In the New York Times, David Brady, Ryan M. Finnigan, and Sabine Hübgen argue that single mothers are not responsible for America’s high poverty rates. In a corresponding paper, Brady and friends show that single parenting rates are not that much higher in the US than peer nations. What differs is how harsh the penalty for single motherhood is. In peer nations, single-mother families face somewhat higher poverty rates than two-parent families. In the US, they face massively higher poverty rates.

Of course, America’s child poverty problem is not solely the result of its “single-motherhood penalty.” The truth is that even US children in two-parent families have much higher poverty rates than children in other developed countries. For instance, in 2013, the Finland two-parent child poverty rate was 2.2%. In the US, it was 5.7x as high at 12.6%.

Only Canada has worse two-parent child poverty in the LIS data, though one suspects that has probably changed since the introduction of the new Canada Child Benefit.

Another way to put this point is to say that high US child poverty is not so much driven by the “single-motherhood penalty” as it is simply driven by the “family penalty” or the “child-having penalty.” Across peer nations, the US dedicates the lowest amount of GDP to public family benefits like paid leave, child care, child allowances, and so on.
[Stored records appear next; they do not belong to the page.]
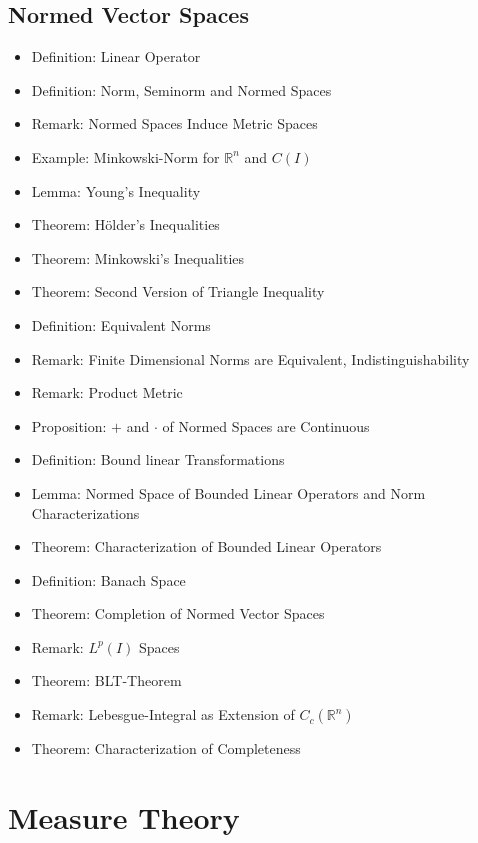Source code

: \documentclass[8pt,twocolumn]{article}
\begin{document}
    \subsection{Normed Vector Spaces} %
    \label{sub:normed_vector_spaces}
      \begin{itemize}
        \item Definition: Linear Operator
        \item Definition: Norm, Seminorm and Normed Spaces
        \item Remark: Normed Spaces Induce Metric Spaces
        \item Example: Minkowski-Norm for $\mathds{R}^n$ and $C(I)$
        \item Lemma: Young's Inequality
        \item Theorem: Hölder's Inequalities
        \item Theorem: Minkowski's Inequalities
        \item Theorem: Second Version of Triangle Inequality
        \item Definition: Equivalent Norms
        \item Remark: Finite Dimensional Norms are Equivalent, Indistinguishability
        \item Remark: Product Metric
        \item Proposition: $+$ and $\cdot$ of Normed Spaces are Continuous
        \item Definition: Bound linear Transformations
        \item Lemma: Normed Space of Bounded Linear Operators and Norm Characterizations
        \item Theorem: Characterization of Bounded Linear Operators
        \item Definition: Banach Space
        \item Theorem: Completion of Normed Vector Spaces
        \item Remark: $L^p(I)$ Spaces
        \item Theorem: BLT-Theorem
        \item Remark: Lebesgue-Integral as Extension of $C_c(\mathds{R}^n)$
        \item Theorem: Characterization of Completeness
      \end{itemize}

  \section{Measure Theory} %
  \label{sec:measure_and_integration_theory}
\end{document}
The lack of family benefits does not explain everything about the child poverty differences as it’s also true that other nations provide better unemployment benefits, better health insurance benefits, better housing benefits, and better disability benefits. All of these public benefits help keep many children afloat even if they are not family benefits per se.

Ultimately, an economic system that distributes income only to the factors of production will neglect children since they neither work nor own. For as long as the US income distribution more closely approximates the factoral distribution of income than peer nations, it will continue to struggle with high child poverty.